The City and the Pillar is the story of Jim Willard, a young man in Virginia who leaves home after high school and drifts to Seattle, Hollywood and Manhattan learning his way in the semi-clandestine society of homosexuals and yearning for his impossible love. The story ends tragically for that love affair, but one has the feeling that Jim, now an experienced gay man, will survive. I loved the way that this character develops during his travels, gaining self-confidence and stature in his dealings with others. Although he is closed up in himself and not entirely sympathetic, the reader can’t help but root for him wholeheartedly as he navigates the hostile waters of post-war society. Even his transgressive and unconscionable acts at the end of the story felt good, though I would have prefered something a bit more amiable and better motivated. Gore Vidal writes in his introduction that he revised the ending for a new edition in 1965, because the original ending, which ended in death, was too melodramatic. Good call, Gore. He also revised the entire text at that time, so if you read an old edition, make sure it includes these 1965 changes. With my own novel, Nickel Fare, so forward in my mind (I was at OutWrite to read from the novel), I greatly appreciated seeing the parallels that I could draw between this young man Jim Willard and my own coming of age character, Nicangelo. They are both loners adrift without family or close friend and they both must control the demons that eventually rise up from their subconsciouses, so tried by the misfortunes they’ve endured. A critic, using the literary landmarks of the day, called Jim Willard “l’ètranger,” that is, an existentialist stranger drifting through an absurd world. That could describe my Nicangelo as well, as he watches all the certainties and truisms of his youth turn to caricatures before his eyes.
The title puzzled me, as it is not referenced anywhere in the story. In his introduction Gore Vidal seems to indicate that it connotes the idea of an impossible idyll but a google search yielded no results. And then I noticed the epigraph at the beginning of the book, refering to Lot’s wife, who looked back and became a pillar of salt. Jim’s fatal flaw was his retrospection which paralyzed him and made him incapable of finding love, in effect, turning him to stone. There are some blatant stereotypes and some heavy handed Freudian psychology in this story, which I think reflect the primitive level of openly gay literary tradition of that time, more than anything else.
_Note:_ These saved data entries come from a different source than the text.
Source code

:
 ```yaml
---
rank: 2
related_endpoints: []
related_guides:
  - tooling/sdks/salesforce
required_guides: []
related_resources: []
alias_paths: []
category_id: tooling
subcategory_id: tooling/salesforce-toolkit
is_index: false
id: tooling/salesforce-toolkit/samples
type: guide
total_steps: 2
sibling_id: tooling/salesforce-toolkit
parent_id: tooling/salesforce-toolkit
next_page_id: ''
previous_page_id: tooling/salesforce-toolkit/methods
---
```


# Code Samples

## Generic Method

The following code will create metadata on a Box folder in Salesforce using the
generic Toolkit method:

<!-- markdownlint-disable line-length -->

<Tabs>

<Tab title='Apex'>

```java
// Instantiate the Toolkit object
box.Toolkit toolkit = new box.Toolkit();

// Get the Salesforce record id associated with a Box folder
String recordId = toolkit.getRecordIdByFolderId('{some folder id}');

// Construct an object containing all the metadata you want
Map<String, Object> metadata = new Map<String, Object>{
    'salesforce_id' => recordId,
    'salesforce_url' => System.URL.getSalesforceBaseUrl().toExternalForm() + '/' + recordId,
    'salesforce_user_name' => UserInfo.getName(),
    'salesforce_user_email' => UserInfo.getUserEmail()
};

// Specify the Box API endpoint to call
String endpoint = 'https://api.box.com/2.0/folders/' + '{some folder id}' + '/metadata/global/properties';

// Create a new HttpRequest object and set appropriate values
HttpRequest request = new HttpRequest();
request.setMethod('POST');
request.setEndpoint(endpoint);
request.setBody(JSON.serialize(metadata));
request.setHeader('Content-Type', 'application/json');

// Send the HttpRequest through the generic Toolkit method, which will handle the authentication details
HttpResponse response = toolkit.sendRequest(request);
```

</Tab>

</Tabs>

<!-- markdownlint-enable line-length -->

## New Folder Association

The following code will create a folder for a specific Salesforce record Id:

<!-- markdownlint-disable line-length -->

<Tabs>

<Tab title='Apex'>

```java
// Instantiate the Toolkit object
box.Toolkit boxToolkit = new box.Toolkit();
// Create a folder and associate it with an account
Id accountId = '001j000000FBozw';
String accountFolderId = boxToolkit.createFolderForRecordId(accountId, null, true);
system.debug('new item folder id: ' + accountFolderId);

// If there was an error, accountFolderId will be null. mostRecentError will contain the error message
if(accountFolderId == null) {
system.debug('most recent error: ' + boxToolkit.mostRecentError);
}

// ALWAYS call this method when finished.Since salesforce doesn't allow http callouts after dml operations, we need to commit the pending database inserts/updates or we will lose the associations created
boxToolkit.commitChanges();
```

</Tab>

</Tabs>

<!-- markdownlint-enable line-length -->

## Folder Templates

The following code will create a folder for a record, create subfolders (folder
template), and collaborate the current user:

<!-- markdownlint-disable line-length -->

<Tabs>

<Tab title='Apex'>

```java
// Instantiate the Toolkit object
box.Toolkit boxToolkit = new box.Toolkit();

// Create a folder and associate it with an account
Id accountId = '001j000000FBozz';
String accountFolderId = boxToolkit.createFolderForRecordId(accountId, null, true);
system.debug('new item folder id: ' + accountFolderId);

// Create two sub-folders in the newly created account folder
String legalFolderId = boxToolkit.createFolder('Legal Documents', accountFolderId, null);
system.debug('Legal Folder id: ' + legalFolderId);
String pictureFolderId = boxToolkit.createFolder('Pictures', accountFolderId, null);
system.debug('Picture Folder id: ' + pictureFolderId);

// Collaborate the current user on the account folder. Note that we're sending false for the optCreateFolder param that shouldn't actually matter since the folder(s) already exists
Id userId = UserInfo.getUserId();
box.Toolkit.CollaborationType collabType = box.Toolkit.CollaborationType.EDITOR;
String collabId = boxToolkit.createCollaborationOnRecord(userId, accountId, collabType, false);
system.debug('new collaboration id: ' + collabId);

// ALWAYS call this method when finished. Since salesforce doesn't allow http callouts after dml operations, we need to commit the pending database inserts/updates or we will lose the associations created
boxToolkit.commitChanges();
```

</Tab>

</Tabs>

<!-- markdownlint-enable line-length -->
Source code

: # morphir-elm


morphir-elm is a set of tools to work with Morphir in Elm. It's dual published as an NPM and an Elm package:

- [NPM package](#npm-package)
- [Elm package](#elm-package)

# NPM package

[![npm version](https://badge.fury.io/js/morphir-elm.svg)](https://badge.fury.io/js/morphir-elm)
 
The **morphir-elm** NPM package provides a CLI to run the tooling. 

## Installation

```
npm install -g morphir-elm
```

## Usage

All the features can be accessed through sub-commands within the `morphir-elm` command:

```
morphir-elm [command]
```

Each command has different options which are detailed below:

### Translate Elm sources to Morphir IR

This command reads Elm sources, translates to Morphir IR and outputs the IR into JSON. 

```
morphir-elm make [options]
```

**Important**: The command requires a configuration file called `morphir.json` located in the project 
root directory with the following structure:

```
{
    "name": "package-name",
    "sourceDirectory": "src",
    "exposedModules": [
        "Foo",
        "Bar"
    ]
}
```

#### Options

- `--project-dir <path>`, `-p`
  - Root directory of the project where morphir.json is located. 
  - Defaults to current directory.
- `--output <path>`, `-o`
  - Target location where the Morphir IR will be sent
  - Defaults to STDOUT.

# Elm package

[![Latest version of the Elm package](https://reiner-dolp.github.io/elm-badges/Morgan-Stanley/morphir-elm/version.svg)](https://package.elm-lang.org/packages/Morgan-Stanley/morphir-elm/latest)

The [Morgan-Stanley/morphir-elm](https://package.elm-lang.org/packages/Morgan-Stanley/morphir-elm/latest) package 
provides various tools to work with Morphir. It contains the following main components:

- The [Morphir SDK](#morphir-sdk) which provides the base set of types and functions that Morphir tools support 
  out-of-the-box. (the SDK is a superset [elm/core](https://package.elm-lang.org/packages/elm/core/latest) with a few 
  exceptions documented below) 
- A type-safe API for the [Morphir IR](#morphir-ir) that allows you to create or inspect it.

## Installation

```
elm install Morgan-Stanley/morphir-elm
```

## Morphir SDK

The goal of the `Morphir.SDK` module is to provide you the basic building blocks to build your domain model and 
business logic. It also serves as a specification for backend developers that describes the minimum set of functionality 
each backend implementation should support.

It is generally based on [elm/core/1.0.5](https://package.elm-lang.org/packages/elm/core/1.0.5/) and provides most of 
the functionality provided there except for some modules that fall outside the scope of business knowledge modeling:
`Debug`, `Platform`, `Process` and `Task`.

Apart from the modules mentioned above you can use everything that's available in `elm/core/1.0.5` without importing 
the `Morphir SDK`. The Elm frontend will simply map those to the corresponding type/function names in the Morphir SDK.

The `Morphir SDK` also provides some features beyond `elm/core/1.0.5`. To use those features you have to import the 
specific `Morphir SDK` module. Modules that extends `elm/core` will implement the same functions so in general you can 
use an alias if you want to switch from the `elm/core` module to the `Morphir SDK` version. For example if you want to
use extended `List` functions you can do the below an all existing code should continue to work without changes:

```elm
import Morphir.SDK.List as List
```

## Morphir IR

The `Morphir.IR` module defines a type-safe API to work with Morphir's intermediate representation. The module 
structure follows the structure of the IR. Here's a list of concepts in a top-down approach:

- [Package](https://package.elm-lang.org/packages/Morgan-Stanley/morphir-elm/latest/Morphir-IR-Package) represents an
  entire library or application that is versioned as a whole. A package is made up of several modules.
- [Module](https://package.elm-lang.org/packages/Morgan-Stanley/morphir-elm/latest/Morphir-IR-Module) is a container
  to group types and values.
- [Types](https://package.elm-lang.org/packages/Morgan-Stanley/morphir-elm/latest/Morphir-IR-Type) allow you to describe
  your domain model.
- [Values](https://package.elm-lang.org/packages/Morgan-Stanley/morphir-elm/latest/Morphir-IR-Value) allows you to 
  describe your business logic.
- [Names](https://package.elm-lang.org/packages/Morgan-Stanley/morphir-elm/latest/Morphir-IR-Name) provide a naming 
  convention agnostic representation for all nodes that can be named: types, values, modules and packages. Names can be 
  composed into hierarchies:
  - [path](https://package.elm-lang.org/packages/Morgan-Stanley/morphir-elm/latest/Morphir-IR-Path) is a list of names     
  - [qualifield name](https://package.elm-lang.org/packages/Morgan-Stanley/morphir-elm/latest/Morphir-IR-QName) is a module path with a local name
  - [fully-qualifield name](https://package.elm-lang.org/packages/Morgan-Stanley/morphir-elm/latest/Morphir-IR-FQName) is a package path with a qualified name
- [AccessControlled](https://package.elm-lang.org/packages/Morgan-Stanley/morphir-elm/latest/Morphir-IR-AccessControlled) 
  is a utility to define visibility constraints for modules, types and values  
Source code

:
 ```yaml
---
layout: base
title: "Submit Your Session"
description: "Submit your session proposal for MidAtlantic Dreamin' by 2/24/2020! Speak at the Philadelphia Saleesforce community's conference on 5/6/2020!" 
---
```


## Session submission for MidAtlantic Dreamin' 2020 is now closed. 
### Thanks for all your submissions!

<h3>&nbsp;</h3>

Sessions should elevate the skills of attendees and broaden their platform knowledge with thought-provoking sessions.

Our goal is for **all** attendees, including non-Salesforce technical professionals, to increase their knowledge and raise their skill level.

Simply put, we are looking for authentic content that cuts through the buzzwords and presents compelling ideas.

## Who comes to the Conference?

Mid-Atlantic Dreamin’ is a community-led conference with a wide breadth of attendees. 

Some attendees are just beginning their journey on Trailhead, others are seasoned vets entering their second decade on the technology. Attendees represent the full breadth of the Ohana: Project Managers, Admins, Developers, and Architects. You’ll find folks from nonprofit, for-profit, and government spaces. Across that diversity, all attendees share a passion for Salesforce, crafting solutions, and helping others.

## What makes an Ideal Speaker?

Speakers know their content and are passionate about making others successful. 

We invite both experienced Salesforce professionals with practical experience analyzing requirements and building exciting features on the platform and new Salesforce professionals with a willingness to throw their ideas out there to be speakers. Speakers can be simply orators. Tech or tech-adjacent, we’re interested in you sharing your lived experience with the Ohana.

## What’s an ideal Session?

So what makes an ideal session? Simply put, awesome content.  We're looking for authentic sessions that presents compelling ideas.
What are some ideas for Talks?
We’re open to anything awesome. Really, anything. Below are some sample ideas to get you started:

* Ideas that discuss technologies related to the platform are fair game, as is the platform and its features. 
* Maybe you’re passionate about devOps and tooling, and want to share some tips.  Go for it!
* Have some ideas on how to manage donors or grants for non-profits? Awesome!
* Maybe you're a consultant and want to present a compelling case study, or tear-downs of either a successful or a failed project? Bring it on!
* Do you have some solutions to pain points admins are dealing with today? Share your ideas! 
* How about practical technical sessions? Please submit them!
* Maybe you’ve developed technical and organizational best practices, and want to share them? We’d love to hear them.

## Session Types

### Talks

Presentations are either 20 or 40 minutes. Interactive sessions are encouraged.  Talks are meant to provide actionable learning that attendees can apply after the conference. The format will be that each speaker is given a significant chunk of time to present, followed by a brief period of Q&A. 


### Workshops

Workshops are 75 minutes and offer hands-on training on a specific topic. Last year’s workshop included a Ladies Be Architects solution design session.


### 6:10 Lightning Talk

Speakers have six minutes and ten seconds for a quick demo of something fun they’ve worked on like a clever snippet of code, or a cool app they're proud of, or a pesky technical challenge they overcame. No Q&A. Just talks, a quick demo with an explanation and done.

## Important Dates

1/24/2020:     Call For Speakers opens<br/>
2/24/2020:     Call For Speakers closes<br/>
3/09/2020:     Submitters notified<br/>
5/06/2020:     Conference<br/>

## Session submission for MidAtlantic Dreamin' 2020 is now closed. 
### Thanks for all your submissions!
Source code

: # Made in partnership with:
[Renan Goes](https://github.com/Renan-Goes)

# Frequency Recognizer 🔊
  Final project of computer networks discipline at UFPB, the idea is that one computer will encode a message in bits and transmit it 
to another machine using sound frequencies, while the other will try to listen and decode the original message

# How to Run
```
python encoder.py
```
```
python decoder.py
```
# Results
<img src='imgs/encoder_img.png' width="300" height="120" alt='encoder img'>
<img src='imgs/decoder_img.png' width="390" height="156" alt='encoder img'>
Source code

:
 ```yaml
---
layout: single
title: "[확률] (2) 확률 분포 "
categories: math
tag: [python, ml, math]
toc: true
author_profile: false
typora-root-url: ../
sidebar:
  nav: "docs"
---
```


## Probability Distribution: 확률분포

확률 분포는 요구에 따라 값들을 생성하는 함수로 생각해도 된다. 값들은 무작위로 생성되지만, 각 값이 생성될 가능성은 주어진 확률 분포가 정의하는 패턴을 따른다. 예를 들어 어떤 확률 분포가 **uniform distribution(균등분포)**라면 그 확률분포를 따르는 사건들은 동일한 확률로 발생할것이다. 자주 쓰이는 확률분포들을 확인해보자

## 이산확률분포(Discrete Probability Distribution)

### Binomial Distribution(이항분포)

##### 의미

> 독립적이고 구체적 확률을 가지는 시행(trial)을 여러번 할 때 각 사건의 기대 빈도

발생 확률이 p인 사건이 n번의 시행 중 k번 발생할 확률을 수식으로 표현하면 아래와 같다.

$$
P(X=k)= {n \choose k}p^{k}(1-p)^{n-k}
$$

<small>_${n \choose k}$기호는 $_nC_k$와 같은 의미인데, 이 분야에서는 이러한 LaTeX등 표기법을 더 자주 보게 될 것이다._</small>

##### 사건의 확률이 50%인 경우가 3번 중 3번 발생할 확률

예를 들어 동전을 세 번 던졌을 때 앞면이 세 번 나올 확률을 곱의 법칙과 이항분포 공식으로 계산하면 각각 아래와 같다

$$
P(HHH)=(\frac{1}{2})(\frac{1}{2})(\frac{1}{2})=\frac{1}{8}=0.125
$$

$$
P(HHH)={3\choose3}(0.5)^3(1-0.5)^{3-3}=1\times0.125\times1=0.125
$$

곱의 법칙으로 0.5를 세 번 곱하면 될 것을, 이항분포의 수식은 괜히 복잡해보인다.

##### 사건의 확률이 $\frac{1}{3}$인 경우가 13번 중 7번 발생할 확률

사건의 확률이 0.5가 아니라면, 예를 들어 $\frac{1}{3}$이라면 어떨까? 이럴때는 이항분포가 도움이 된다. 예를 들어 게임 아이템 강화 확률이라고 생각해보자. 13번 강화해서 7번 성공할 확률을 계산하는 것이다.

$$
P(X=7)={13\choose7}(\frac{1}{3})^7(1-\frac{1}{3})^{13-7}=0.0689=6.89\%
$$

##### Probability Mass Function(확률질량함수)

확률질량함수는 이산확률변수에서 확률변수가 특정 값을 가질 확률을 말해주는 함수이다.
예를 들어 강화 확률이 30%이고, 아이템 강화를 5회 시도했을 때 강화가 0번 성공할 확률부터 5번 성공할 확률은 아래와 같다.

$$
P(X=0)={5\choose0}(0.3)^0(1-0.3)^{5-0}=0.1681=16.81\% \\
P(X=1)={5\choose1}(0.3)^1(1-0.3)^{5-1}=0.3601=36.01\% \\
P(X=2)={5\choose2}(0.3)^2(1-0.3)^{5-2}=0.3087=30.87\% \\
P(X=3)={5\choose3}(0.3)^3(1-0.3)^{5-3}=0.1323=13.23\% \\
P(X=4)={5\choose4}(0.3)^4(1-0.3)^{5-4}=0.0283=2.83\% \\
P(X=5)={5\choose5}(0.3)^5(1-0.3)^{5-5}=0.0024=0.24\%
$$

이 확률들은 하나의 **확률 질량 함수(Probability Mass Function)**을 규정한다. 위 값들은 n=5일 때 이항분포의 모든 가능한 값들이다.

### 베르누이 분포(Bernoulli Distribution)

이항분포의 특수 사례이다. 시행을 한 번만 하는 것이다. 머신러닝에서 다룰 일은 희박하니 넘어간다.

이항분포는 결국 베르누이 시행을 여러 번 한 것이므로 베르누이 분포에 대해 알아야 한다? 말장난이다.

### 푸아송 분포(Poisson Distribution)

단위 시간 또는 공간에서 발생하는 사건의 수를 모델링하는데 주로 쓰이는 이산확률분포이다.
The City and the Pillar clearly deserves a high profile in the library of gay literature, and it did come in at number 9 on the Lambda Book Report’s January, 2000 list of the 100 most influential LGBT books. But I suppose that in a society like ours where the latest trends and newest innovations are always preferable to the old and tried (and often tired), I guess it is no wonder that there is so little mention of the book. Now, with the death of Gore Vidal on July 31, 2012, a look back at this classic and highly entertaining novel is in order – don’t worry, you won’t turn to stone, but you will be fascinated.